> **RECORDS FOR THE TASK**
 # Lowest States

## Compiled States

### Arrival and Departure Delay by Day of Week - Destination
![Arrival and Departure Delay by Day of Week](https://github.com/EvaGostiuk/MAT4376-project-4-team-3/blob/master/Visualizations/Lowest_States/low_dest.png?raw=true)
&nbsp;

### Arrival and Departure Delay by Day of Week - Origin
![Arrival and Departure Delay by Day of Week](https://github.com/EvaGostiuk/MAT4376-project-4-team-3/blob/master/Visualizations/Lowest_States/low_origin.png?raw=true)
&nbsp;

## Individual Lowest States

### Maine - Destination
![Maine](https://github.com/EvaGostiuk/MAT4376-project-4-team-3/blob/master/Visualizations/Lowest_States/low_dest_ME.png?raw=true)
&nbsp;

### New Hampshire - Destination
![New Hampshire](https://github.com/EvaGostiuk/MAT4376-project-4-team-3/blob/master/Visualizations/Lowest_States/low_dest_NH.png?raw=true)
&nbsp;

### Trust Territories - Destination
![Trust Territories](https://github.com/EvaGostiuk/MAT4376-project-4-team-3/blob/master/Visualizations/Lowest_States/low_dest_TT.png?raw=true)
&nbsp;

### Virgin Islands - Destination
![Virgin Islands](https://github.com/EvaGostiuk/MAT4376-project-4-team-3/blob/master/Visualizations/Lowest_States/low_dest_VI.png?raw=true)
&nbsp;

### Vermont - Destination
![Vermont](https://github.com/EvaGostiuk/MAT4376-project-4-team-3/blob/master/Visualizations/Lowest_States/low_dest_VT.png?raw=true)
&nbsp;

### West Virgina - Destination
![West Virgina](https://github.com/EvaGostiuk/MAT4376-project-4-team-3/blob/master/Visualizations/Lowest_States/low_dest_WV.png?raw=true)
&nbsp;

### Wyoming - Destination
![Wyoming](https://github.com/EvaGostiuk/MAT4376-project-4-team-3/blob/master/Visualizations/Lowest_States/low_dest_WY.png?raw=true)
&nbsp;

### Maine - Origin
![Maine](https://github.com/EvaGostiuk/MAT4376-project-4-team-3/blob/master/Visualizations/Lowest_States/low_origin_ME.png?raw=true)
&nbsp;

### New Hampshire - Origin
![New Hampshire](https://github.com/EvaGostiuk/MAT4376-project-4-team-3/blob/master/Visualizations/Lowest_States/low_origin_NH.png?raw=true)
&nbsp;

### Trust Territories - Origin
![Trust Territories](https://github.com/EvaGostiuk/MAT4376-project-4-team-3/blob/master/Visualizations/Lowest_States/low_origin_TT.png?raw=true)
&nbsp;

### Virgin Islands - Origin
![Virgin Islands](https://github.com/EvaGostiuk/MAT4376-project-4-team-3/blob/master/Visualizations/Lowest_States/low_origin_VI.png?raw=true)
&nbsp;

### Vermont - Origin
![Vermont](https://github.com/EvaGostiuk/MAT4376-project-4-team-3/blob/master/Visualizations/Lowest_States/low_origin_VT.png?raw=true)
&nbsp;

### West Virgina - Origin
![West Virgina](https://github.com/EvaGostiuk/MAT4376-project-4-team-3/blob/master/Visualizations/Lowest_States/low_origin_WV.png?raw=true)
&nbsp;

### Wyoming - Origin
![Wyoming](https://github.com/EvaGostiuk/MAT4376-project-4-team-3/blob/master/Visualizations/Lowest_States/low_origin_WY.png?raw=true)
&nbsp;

* * *

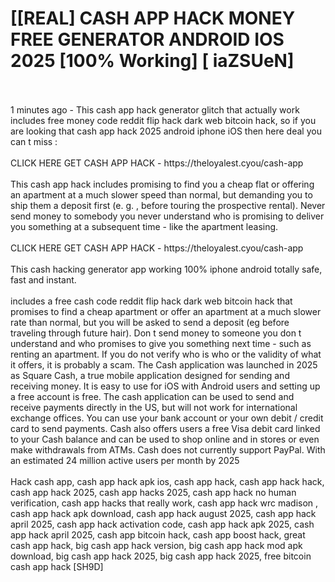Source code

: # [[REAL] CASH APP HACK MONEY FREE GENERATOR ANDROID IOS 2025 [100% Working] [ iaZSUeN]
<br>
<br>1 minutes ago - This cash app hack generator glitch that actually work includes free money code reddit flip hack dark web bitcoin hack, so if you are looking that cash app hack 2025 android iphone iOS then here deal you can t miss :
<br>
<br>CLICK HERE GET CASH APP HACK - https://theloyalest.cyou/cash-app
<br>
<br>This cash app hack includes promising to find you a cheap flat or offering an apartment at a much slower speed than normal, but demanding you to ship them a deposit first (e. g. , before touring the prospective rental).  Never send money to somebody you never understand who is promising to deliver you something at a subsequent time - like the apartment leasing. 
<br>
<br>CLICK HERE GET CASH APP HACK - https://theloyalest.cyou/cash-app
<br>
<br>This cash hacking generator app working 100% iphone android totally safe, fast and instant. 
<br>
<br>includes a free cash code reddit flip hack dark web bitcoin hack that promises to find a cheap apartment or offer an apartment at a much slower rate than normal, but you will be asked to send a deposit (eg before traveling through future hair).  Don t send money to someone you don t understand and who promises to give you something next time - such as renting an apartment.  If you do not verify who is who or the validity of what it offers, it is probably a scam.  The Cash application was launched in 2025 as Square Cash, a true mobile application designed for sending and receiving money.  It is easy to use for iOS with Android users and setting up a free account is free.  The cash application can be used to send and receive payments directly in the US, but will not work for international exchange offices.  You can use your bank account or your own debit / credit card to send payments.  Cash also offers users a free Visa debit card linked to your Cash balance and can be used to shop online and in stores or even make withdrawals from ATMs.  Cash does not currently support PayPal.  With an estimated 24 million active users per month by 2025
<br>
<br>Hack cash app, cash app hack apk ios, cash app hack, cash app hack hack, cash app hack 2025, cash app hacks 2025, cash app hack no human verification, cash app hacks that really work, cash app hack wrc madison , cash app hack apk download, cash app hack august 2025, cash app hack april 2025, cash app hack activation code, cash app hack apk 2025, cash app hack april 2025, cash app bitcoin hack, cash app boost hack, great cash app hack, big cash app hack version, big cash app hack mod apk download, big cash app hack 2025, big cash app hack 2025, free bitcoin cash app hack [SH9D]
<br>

--

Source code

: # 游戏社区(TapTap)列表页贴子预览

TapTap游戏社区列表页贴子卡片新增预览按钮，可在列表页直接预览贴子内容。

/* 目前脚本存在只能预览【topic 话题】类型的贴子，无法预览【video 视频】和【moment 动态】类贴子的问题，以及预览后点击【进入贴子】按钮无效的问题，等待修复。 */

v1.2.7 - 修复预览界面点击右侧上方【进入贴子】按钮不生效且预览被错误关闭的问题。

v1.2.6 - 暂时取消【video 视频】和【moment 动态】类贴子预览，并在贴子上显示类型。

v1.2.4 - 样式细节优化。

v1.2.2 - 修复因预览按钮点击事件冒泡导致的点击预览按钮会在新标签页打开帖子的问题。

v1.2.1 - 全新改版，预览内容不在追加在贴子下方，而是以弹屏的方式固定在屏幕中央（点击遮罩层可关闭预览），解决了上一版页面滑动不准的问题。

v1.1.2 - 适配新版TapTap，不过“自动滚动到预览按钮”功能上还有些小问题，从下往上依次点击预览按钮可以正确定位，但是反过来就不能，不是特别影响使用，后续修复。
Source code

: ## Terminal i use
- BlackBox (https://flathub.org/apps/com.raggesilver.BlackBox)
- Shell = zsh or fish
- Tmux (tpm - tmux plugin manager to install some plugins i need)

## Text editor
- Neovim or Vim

> **WORK ITEM**
Scan the records above for the lines holding "# Lowest States" and "### Maine - Origin". Transcribe those two and every line between them word for word, and no others.

> **RESPONSE BOX**
 # Lowest States

## Compiled States

### Arrival and Departure Delay by Day of Week - Destination
![Arrival and Departure Delay by Day of Week](https://github.com/EvaGostiuk/MAT4376-project-4-team-3/blob/master/Visualizations/Lowest_States/low_dest.png?raw=true)
&nbsp;

### Arrival and Departure Delay by Day of Week - Origin
![Arrival and Departure Delay by Day of Week](https://github.com/EvaGostiuk/MAT4376-project-4-team-3/blob/master/Visualizations/Lowest_States/low_origin.png?raw=true)
&nbsp;

## Individual Lowest States

### Maine - Destination
![Maine](https://github.com/EvaGostiuk/MAT4376-project-4-team-3/blob/master/Visualizations/Lowest_States/low_dest_ME.png?raw=true)
&nbsp;

### New Hampshire - Destination
![New Hampshire](https://github.com/EvaGostiuk/MAT4376-project-4-team-3/blob/master/Visualizations/Lowest_States/low_dest_NH.png?raw=true)
&nbsp;

### Trust Territories - Destination
![Trust Territories](https://github.com/EvaGostiuk/MAT4376-project-4-team-3/blob/master/Visualizations/Lowest_States/low_dest_TT.png?raw=true)
&nbsp;

### Virgin Islands - Destination
![Virgin Islands](https://github.com/EvaGostiuk/MAT4376-project-4-team-3/blob/master/Visualizations/Lowest_States/low_dest_VI.png?raw=true)
&nbsp;

### Vermont - Destination
![Vermont](https://github.com/EvaGostiuk/MAT4376-project-4-team-3/blob/master/Visualizations/Lowest_States/low_dest_VT.png?raw=true)
&nbsp;

### West Virgina - Destination
![West Virgina](https://github.com/EvaGostiuk/MAT4376-project-4-team-3/blob/master/Visualizations/Lowest_States/low_dest_WV.png?raw=true)
&nbsp;

### Wyoming - Destination
![Wyoming](https://github.com/EvaGostiuk/MAT4376-project-4-team-3/blob/master/Visualizations/Lowest_States/low_dest_WY.png?raw=true)
&nbsp;

### Maine - Origin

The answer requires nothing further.